The complexity of the problem increases further when considering countries such as India that do not have cold-chain logistics networks that meet vaccine requirements. Despite India’s network of 28,000 cold-chain units, none are capable of transporting vaccines below -25°Celsius. While India’s Serum Institute has licensed to manufacture AstraZeneca’s vaccine, which can reportedly be stored in standard refrigerated environments, even a regular vaccine cold chain poses major challenges.
Furthermore, security will undoubtedly become a significant concern that global authorities must address with a coordinated solution. According to the Pharmaceutical Security Institute, theft and counterfeiting of pharmaceutical products rose nearly 70% over the past five years. As with any valuable and scarce product, counterfeits will emerge. Suppliers and producers are actively working on innovative approaches to limit black-market interference. Corning, for example, is equipping vials with black-light verification to curb counterfeiting.
Clearly, this is a global problem that will require an unprecedented level of collaboration and coordination.
Disconnected information systems
While it is unreasonable to expect every country around the world will suddenly adopt a standard technology that would provide immediate, accurate and available information for everyone, it is not unreasonable to think that we can align on a standard taxonomy that can serve as a Rosetta Stone for collaboration.
A shared view of the situation (inventory, raw materials, delivery, defects) will provide every nation with the necessary information to make life-saving decisions, such as resource pooling, stock allocations and population coverage.
By allowing one central authority, such as the World Health Organization, to organize and align global leaders to a single collaboration standard, such as GS1, and a standard sharing protocol, such as DSCSA, then every supply chain participant will have the ability to predict, plan and execute in a way that maximises global health.
Political influence and social equality
As if we don’t have enough stress and churn in today’s geopolitical environment, we must now include the challenge of “vaccine nationalism.” While this might not appear to be a supply chain problem, per se, it is a critical challenge that will hinge on supply chain capabilities.
In response to the critical supply issues the world experienced with SARS-CoV-2, the World Health Organization, Gavi, the Vaccine Alliance and the Coalition for Epidemic Preparedness Innovations (CEPI) formed Covax: a coalition dedicated to equitable distribution of 2 billion doses of approved vaccines to its 172 member countries. Covax is currently facilitating a purchasing pool and has made commitments to buy massive quantities of approved vaccines when they become available.
However, several political powerhouse countries, such as the United States and Russia, are not participating.

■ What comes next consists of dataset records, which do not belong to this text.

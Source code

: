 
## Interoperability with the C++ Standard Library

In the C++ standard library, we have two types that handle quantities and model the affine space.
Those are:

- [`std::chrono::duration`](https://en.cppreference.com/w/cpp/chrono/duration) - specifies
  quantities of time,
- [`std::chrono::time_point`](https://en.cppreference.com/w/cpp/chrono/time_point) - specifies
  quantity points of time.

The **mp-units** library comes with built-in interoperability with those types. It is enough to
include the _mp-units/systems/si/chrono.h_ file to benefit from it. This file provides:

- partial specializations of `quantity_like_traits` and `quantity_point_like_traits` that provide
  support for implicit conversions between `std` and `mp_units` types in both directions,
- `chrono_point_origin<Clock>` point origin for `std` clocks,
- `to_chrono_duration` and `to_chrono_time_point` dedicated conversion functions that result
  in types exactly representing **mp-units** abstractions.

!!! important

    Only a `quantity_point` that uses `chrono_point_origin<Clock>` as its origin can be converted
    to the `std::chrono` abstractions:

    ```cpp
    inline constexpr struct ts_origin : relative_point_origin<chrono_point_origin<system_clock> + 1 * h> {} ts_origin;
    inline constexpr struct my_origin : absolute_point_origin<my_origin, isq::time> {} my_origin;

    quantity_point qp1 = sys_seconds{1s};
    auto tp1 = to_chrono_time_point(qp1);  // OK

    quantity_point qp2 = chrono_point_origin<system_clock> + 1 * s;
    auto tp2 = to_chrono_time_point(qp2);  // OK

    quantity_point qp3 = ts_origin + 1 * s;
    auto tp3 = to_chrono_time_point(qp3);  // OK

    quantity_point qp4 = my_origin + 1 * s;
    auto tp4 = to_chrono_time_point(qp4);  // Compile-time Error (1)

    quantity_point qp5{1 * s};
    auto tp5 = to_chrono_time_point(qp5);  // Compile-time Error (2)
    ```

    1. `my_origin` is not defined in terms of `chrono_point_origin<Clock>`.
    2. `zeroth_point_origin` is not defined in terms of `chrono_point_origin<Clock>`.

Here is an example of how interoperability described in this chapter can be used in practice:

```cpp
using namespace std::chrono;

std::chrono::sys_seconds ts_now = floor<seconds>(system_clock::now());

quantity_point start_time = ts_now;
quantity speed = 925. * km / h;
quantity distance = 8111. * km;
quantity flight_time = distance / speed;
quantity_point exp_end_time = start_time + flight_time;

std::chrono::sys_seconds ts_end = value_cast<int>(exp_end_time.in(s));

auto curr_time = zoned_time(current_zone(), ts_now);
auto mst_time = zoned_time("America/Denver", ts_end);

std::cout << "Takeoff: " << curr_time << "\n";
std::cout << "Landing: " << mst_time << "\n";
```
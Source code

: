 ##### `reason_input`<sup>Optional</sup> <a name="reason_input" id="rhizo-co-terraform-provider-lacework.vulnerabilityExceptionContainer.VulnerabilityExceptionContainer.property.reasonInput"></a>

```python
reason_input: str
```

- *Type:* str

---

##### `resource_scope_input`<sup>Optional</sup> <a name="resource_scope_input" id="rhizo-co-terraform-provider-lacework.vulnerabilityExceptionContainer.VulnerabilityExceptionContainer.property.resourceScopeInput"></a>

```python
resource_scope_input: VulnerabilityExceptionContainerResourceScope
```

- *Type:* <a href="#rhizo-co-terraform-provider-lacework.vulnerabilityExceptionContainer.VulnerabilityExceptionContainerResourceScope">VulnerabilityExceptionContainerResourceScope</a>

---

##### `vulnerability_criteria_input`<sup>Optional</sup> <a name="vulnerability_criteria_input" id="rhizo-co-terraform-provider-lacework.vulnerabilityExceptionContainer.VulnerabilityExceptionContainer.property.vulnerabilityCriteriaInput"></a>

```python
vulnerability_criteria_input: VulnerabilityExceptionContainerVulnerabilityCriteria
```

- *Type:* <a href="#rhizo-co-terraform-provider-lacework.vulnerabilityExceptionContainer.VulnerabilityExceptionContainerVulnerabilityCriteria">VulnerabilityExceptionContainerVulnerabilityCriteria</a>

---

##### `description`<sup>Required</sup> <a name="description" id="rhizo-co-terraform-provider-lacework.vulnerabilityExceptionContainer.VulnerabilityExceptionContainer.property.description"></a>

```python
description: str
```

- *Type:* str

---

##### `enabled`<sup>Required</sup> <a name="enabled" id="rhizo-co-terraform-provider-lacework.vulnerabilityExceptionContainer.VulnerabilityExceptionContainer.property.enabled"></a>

Instead, they are striking bilateral deals with drug manufacturers – essentially, competing with the rest of the world to secure a national supply. Allocating scarce resources is never easy, but when availability could mean the difference between life and death, it becomes almost impossible.
Global production, distribution and social equality present dependent yet conflicting realities that will demand global supply chains provide complete transparency and an immutable chain of custody imperative to vaccine distribution.
The technology is available today – we just need to use it. We have the ability to track every batch, pallet, box, vile and dose along the supply chain. We have the ability to know with absolute certainty that the vaccine is approved, where and when it was manufactured, how it was handled and whether it was compromised at any point in the supply chain. Modern blockchain technologies should be applied so that every nation, institution, regulator, doctor and patient can have confidence in knowing that they are making an impact in eradicating COVID-19.